No entanto, o relatório tão detalhado na informação da actividade do Ministério de José Augusto Seabra, no que se refere a projectos de decretos-leis e nomeação de grupos de trabalho, não foi suficientemente exaustivo, facto que impediu a referência a um projecto de decreto-lei sobre a escolaridade obrigatória da autoria desta equipa ministerial, que na procura de soluções para a sua efectivação enumerava uma série de medidas repressivas transformando policias em caçadores de crianças, professores em cobradores de multas e penalizando com a redução do suplemento alimentar todas as crianças que de barriga vazia e cabeça cansada não obtivessem aproveitamento.
Provavelmente por modéstia, também o relatório não refere o louvor dado por tão insólito ministro a 2 crianças deste pais que na perseguição persistente da escolaridade obrigatória faziam diariamente vários quilómetros a pé até ao estabelecimento de ensino que frequentavam. É desta forma demagógica que este Governo assume as responsabilidades constitucionais a que está obrigado. É desta forma ligeira e hipócrita que este Governo cria as condições necessárias ao cumprimento da escolaridade obrigatória.
Mas passemos finalmente à única medida referida, como concretizada, na tentativa de efectivação da escolaridade obrigatória.
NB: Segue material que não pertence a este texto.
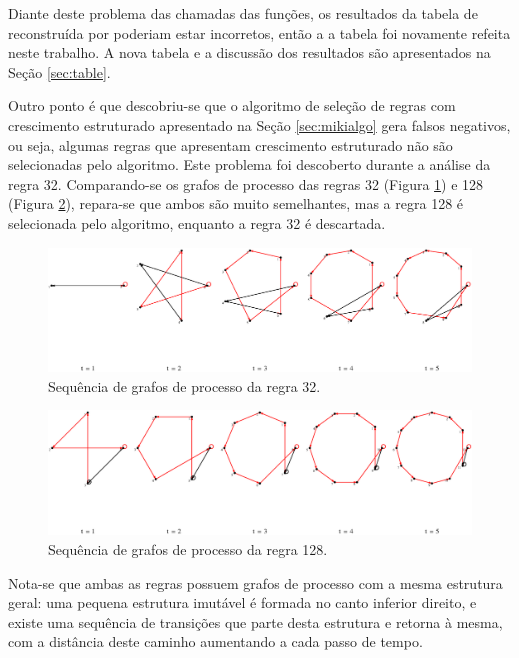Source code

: \documentclass[12pt,a4paper]{article}
\begin{document}
Diante deste problema das chamadas das funções, os resultados da tabela de
 reconstruída por  poderiam
estar incorretos, então a a tabela foi novamente refeita neste trabalho. A nova tabela e a
discussão dos resultados são apresentados na Seção \ref{sec:table}.

Outro ponto é que descobriu-se que o algoritmo de seleção de regras com
crescimento estruturado apresentado na Seção \ref{sec:mikialgo} gera falsos
negativos, ou seja, algumas regras que apresentam crescimento estruturado
não são selecionadas pelo algoritmo. Este problema foi descoberto durante
a análise da regra 32. Comparando-se os grafos de processo das regras
32 (Figura \ref{fig:r32t}) e 128 (Figura \ref{fig:r128t}), repara-se que
ambos são muito semelhantes, mas a regra 128 é selecionada pelo algoritmo,
enquanto a regra 32 é descartada.

\begin{figure}[htp]
\begin{center}
\includegraphics[scale=0.55]{img/Rule32.eps}
\caption{Sequência de grafos de processo da regra 32.}
\label{fig:r32t}
\end{center}
\end{figure}

\begin{figure}[htp]
\begin{center}
\includegraphics[scale=0.55]{img/Rule128.eps}
\caption{Sequência de grafos de processo da regra 128.}
\label{fig:r128t}
\end{center}
\end{figure}

Nota-se que ambas as regras possuem grafos de processo com a mesma estrutura geral:
uma pequena estrutura imutável é formada no canto inferior direito, e existe
uma sequência de transições que parte desta estrutura e retorna à mesma, com
a distância deste caminho aumentando a cada passo de tempo.
\end{document}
Em primeiro lugar, valerá a pena confrontar a legislação existente, ou seja, o Decreto-Lei n.º 538/79 e o Decreto-Lei n.º 301/84.
Enquanto o primeiro, nunca aplicado na integra, regista no preâmbulo a necessidade de assegurar «um efectivo cumprimento da escolaridade obrigatória em toda a sua amplitude e relativamente a todos as crianças portuguesas» e a «necessidade de se criarem condições que propiciem esse cumprimento e o direito ao trabalho de deficientes que não concluam a escolaridade obrigatória», o Decreto-Lei n.º 301/84, da responsabilidade de José Augusto Seabra, limita-se a reconhecer no preâmbulo a ineficácia das medidas legislativas em vigor, a compilação de legislação sobre a matéria, a que introduz algumas inovações que visam cumprir o objectivo consignado no artigo 74.º da Constituição da República Portuguesa.
Passando à análise do articulado de um e outro diploma é pertinente fazer uma leitura comparada. No seu artigo 2.º, o Decreto-Lei n.º 538/79, garante a todas as crianças do território português a escolaridade correspondente ao ensino básico, enquanto que o Decreto-Lei n.º 301/84, da autoria desta equipa ministerial, no seu artigo 1.º, aceita dispensas de frequência neste grau de ensino, contrariando frontalmente o princípio da universalidade do ensino básico.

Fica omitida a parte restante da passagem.